Tirando estes detalhes, do ponto de vista técnico a direcção de fotografia em Grandeur não é nada diferente do trabalho de câmara em tamanho normal. Qualquer homem que seja tecnicamente capaz de fazer um bom trabalho em película de 35 mm deve ser capaz de o fazer tão bem em película panorâmica, portanto. Neste contexto, é interessante notar que em The Big Trail, como estávamos constantemente a andar de um lado para o outro do país durante a nossa viagem alargada pelas localizações, nem o Sr. Walsh nem eu éramos capazes de ver o que quer que fosse da película que filmámos até ao nosso regresso a Hollywood - quase cinco meses depois. Que a película - mais de 150,000 metros só de Grandeur - estivesse toda tecnicamente perfeita é não só uma demonstração definitiva de que a direcção de fotografia em película panorâmica é basicamente a mesma que o trabalho 35 mm, como uma homenagem muito grande aos meus associados que se ocuparam das outras câmaras Grandeur.
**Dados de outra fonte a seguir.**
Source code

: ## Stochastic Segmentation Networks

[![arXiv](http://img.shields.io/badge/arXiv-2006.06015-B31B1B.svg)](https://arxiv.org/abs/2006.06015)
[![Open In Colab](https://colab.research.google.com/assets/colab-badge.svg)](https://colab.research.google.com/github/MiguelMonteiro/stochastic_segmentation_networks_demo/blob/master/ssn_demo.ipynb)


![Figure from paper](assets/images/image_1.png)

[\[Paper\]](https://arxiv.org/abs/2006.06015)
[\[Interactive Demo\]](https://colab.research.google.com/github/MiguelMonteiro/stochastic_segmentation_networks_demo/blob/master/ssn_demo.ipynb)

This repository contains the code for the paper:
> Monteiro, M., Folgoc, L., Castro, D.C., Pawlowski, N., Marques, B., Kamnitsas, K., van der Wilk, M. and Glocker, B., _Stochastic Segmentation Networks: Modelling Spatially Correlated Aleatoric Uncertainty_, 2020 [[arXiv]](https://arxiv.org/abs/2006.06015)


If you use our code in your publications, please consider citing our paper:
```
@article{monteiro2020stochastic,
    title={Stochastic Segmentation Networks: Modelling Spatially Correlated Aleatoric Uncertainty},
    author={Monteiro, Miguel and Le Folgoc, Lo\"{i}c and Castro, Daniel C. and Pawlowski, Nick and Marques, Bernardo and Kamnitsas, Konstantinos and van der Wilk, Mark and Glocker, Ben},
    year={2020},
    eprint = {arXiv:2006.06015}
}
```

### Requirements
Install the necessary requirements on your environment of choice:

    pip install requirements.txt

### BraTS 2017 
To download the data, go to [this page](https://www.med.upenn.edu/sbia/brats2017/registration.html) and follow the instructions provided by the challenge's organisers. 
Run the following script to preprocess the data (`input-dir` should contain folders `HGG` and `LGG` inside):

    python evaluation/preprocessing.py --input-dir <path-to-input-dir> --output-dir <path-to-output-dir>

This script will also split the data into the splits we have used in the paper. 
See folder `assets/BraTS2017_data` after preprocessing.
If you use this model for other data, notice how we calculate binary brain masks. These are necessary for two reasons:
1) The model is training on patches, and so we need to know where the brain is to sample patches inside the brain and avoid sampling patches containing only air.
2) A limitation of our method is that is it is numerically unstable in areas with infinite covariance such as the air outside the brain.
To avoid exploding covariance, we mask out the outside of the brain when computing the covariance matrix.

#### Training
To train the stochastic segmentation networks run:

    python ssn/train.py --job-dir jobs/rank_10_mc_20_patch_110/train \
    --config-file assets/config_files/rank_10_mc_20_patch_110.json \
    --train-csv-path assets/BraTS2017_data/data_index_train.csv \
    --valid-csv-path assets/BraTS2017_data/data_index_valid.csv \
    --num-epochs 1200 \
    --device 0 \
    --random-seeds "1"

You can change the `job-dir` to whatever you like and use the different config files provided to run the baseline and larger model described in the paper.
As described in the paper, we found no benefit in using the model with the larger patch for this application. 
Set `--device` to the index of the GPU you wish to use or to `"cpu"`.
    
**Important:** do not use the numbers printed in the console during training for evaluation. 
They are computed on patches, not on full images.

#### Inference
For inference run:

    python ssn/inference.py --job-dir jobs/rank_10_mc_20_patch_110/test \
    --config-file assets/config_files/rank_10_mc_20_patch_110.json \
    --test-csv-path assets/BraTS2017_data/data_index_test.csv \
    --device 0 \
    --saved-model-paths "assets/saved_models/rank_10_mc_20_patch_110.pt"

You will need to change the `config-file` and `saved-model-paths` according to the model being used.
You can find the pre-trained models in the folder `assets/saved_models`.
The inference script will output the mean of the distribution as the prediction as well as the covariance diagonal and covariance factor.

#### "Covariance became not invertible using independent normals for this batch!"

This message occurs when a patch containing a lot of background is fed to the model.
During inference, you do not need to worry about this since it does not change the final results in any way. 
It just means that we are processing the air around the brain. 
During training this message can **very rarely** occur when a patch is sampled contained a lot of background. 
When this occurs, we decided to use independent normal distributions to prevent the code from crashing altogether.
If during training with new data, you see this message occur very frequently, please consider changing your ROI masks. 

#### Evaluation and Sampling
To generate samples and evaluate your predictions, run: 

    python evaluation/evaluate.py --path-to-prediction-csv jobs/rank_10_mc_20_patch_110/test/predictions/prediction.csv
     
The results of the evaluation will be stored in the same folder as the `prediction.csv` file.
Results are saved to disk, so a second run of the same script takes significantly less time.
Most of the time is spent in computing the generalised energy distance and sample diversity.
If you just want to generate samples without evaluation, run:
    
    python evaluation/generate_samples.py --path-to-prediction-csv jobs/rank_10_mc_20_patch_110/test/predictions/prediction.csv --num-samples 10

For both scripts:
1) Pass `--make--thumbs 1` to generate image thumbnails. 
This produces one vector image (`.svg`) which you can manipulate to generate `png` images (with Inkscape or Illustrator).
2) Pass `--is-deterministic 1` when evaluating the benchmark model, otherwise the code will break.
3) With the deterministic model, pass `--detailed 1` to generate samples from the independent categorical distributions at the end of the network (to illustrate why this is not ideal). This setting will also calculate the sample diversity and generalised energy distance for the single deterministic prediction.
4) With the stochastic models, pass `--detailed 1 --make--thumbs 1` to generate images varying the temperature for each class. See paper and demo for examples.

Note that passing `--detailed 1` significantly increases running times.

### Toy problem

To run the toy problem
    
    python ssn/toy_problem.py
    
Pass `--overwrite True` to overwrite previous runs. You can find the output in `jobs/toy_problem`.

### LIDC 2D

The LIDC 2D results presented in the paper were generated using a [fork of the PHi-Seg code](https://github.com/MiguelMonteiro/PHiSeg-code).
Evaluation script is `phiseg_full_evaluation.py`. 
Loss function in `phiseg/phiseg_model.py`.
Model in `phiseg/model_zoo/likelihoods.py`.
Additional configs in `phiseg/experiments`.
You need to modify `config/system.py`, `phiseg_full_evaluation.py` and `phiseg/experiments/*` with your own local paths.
Do ponto de vista artístico, a principal exigência da direcção de fotografia em Grandeur é que tanto o operador de câmara como o realizador se aprendam a acomodar à tela mais ampla. O problema do operador provavelmente é o mais fácil, porque aprende rápido que compor uma imagem na tela larga da câmara Grandeur não é essencialmente muito diferente da composição para o velho rectângulo "mudo-padrão", e muito mais fácil do que para a tela quase quadrada da Movietone. Se um homem é artista suficiente para compor com sucesso as suas imagens cinemáticas nos primeiros formatos, deve ser capaz de se acomodar a este novo, tal como um bom pintor se consegue adaptar às exigências da sua tela normal, ou dos painéis de grandes murais. No entanto, num filme em Grandeur o realizador tem de prestar consideravelmente mais atenção à sua acção em segundo plano do que é normalmente o caso, porque, mesmo nos grandes planos, a profundidade de foco exigida pelo Grandeur torna o segundo plano uma parte importante do filme. A propósito, o Grandeur reduz consideravelmente o número de grandes planos, já que as figuras são tão maiores que os planos aproximados normalmente são tudo o que é preciso.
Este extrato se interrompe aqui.